◆ Try it
Write out all of the listing exactly. Add nothing to it.
=== Begin Enclosure ===
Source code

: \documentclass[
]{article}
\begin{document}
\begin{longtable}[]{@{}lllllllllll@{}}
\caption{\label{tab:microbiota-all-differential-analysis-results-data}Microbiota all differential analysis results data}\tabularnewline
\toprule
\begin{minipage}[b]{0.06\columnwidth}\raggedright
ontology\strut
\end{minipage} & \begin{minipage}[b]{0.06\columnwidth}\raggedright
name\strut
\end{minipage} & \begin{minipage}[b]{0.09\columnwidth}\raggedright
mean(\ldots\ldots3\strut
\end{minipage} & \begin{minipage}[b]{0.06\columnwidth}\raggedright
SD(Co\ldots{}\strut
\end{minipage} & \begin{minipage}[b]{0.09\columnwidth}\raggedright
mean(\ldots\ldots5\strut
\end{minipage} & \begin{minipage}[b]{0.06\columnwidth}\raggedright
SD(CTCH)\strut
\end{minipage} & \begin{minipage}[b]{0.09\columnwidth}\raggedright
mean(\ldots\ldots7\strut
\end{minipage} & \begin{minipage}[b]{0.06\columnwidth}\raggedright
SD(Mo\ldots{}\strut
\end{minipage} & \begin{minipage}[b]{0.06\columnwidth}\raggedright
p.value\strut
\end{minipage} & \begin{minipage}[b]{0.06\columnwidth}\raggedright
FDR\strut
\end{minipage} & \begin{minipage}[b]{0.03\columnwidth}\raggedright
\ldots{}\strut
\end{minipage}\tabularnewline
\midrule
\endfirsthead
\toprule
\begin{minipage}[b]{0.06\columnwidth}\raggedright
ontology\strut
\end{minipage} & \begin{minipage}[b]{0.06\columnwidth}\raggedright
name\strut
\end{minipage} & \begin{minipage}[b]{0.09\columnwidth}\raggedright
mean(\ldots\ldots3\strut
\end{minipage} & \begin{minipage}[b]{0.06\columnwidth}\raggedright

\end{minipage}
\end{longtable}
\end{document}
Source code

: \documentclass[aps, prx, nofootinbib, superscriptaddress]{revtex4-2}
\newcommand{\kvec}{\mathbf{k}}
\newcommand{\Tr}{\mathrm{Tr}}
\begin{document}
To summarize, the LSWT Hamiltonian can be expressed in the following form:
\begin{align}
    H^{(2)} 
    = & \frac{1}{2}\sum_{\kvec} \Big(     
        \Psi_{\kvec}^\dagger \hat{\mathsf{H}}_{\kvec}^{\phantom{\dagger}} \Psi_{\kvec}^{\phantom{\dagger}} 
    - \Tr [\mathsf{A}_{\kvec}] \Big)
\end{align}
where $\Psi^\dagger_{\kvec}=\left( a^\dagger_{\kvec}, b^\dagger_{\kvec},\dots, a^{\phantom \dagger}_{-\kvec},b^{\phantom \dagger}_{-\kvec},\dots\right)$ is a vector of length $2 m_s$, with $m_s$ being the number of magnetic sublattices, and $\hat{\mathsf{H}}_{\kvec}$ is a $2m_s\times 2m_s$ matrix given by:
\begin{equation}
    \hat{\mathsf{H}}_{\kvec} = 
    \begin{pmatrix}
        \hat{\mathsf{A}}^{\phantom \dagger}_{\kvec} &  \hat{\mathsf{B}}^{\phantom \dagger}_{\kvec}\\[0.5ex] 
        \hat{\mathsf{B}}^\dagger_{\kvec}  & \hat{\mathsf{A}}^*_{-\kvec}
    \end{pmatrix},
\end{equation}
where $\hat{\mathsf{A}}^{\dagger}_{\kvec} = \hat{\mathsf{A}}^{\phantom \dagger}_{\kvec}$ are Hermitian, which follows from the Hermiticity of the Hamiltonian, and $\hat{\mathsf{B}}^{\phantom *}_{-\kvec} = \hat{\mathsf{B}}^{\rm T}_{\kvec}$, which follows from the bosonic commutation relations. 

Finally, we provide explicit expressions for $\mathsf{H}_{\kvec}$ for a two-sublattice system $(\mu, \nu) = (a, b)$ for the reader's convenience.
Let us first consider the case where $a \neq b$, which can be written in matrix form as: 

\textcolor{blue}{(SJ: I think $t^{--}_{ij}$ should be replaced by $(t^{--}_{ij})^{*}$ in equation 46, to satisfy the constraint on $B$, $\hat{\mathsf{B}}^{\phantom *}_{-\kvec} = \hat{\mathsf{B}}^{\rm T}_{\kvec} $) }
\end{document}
=== End Enclosure ===
◆ Written response
Source code

: \documentclass[
]{article}
\begin{document}
\begin{longtable}[]{@{}lllllllllll@{}}
\caption{\label{tab:microbiota-all-differential-analysis-results-data}Microbiota all differential analysis results data}\tabularnewline
\toprule
\begin{minipage}[b]{0.06\columnwidth}\raggedright
ontology\strut
\end{minipage} & \begin{minipage}[b]{0.06\columnwidth}\raggedright
name\strut
\end{minipage} & \begin{minipage}[b]{0.09\columnwidth}\raggedright
mean(\ldots\ldots3\strut
\end{minipage} & \begin{minipage}[b]{0.06\columnwidth}\raggedright
SD(Co\ldots{}\strut
\end{minipage} & \begin{minipage}[b]{0.09\columnwidth}\raggedright
mean(\ldots\ldots5\strut
\end{minipage} & \begin{minipage}[b]{0.06\columnwidth}\raggedright
SD(CTCH)\strut
\end{minipage} & \begin{minipage}[b]{0.09\columnwidth}\raggedright
mean(\ldots\ldots7\strut
\end{minipage} & \begin{minipage}[b]{0.06\columnwidth}\raggedright
SD(Mo\ldots{}\strut
\end{minipage} & \begin{minipage}[b]{0.06\columnwidth}\raggedright
p.value\strut
\end{minipage} & \begin{minipage}[b]{0.06\columnwidth}\raggedright
FDR\strut
\end{minipage} & \begin{minipage}[b]{0.03\columnwidth}\raggedright
\ldots{}\strut
\end{minipage}\tabularnewline
\midrule
\endfirsthead
\toprule
\begin{minipage}[b]{0.06\columnwidth}\raggedright
ontology\strut
\end{minipage} & \begin{minipage}[b]{0.06\columnwidth}\raggedright
name\strut
\end{minipage} & \begin{minipage}[b]{0.09\columnwidth}\raggedright
mean(\ldots\ldots3\strut
\end{minipage} & \begin{minipage}[b]{0.06\columnwidth}\raggedright

\end{minipage}
\end{longtable}
\end{document}
Source code

: \documentclass[aps, prx, nofootinbib, superscriptaddress]{revtex4-2}
\newcommand{\kvec}{\mathbf{k}}
\newcommand{\Tr}{\mathrm{Tr}}
\begin{document}
To summarize, the LSWT Hamiltonian can be expressed in the following form:
\begin{align}
    H^{(2)} 
    = & \frac{1}{2}\sum_{\kvec} \Big(     
        \Psi_{\kvec}^\dagger \hat{\mathsf{H}}_{\kvec}^{\phantom{\dagger}} \Psi_{\kvec}^{\phantom{\dagger}} 
    - \Tr [\mathsf{A}_{\kvec}] \Big)
\end{align}
where $\Psi^\dagger_{\kvec}=\left( a^\dagger_{\kvec}, b^\dagger_{\kvec},\dots, a^{\phantom \dagger}_{-\kvec},b^{\phantom \dagger}_{-\kvec},\dots\right)$ is a vector of length $2 m_s$, with $m_s$ being the number of magnetic sublattices, and $\hat{\mathsf{H}}_{\kvec}$ is a $2m_s\times 2m_s$ matrix given by:
\begin{equation}
    \hat{\mathsf{H}}_{\kvec} = 
    \begin{pmatrix}
        \hat{\mathsf{A}}^{\phantom \dagger}_{\kvec} &  \hat{\mathsf{B}}^{\phantom \dagger}_{\kvec}\\[0.5ex] 
        \hat{\mathsf{B}}^\dagger_{\kvec}  & \hat{\mathsf{A}}^*_{-\kvec}
    \end{pmatrix},
\end{equation}
where $\hat{\mathsf{A}}^{\dagger}_{\kvec} = \hat{\mathsf{A}}^{\phantom \dagger}_{\kvec}$ are Hermitian, which follows from the Hermiticity of the Hamiltonian, and $\hat{\mathsf{B}}^{\phantom *}_{-\kvec} = \hat{\mathsf{B}}^{\rm T}_{\kvec}$, which follows from the bosonic commutation relations. 

Finally, we provide explicit expressions for $\mathsf{H}_{\kvec}$ for a two-sublattice system $(\mu, \nu) = (a, b)$ for the reader's convenience.
Let us first consider the case where $a \neq b$, which can be written in matrix form as: 

\textcolor{blue}{(SJ: I think $t^{--}_{ij}$ should be replaced by $(t^{--}_{ij})^{*}$ in equation 46, to satisfy the constraint on $B$, $\hat{\mathsf{B}}^{\phantom *}_{-\kvec} = \hat{\mathsf{B}}^{\rm T}_{\kvec} $) }
\end{document}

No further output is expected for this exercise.